BFD sharing fate with the control plane. A control plane failure (which would trigger Graceful Restart) would also result in BFD session failure. BFD failure could be used to enter Graceful Restart procedure (and start the Restart Timer) before the routing protocol detects a neighbor failure. However, BFD failure should not be used to flush the forwarding tables or start the routing protocol convergence.
You’ll find more details in Generic Application of BFD (RFC 5882).
Moving from Theory to Practice
If you insist on using BFD with Graceful Restart, get reliable answers to these questions (or do the tests yourself):
- Can the helper nodes decouple BFD and routing protocol failure detection and start an unconditional convergence or Graceful Restart as needed?
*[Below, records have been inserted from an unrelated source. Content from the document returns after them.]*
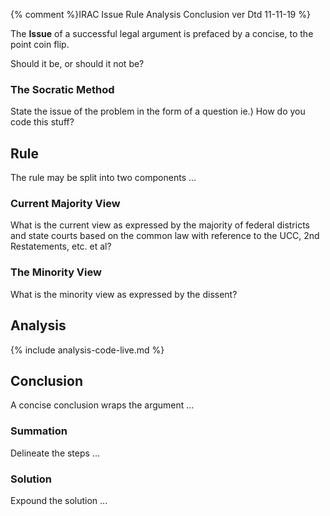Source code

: {% comment %}IRAC Issue Rule Analysis Conclusion ver Dtd 11-11-19 %}

The **Issue** of a successful legal argument is prefaced by a concise, to the point coin flip.

Should it be, or should it not be?

### The Socratic Method

State the issue of the problem in the form of a question ie.) How do you code this stuff?

## Rule

The rule may be split into two components ...

### Current Majority View

What is the current view as expressed by the majority of federal districts and state courts based on the common law with reference to the UCC, 2nd Restatements, etc. et al?

### The Minority View

What is the minority view as expressed by the dissent?

## Analysis

{% include analysis-code-live.md %}

## Conclusion

A concise conclusion wraps the argument ...

### Summation

Delineate the steps ...

### Solution

Expound the solution ...
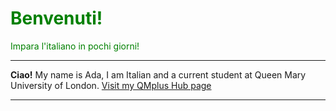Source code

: <h1 style="color:green;"> Benvenuti! </h1>
<p style="color:green;">Impara l'italiano in pochi giorni!</p>
<hr>
<p> <strong>Ciao!</strong> My name is Ada, I am Italian and a current student at Queen Mary University of London. <a href="https://hub.qmplus.qmul.ac.uk"> Visit my QMplus Hub page </a> </p>
<hr>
- Is the behavior following a BFD failure configurable?
- Does the helper node use the Control Plane Independent bit in BFD control messages to change its behavior?
I tried to find out the implementation details of Graceful Restart and BFD interactions. The closest I got was:
- This Junos document which totally confused me
- Cisco IOS XE BGP Configuration Guide saying “‌Configuring both Bidirectional Forwarding Detection (BFD) and BGP graceful restart for NSF on a device running BGP may result in suboptimal routing.” which supports my TL&DR conclusions ;)
- An Arista EOS document (behind a regwall) effectively saying “Our Stateful Switchover is fast enough that a BFD session doesn’t go down. You can therefore use BFD with BGP Graceful Restart.”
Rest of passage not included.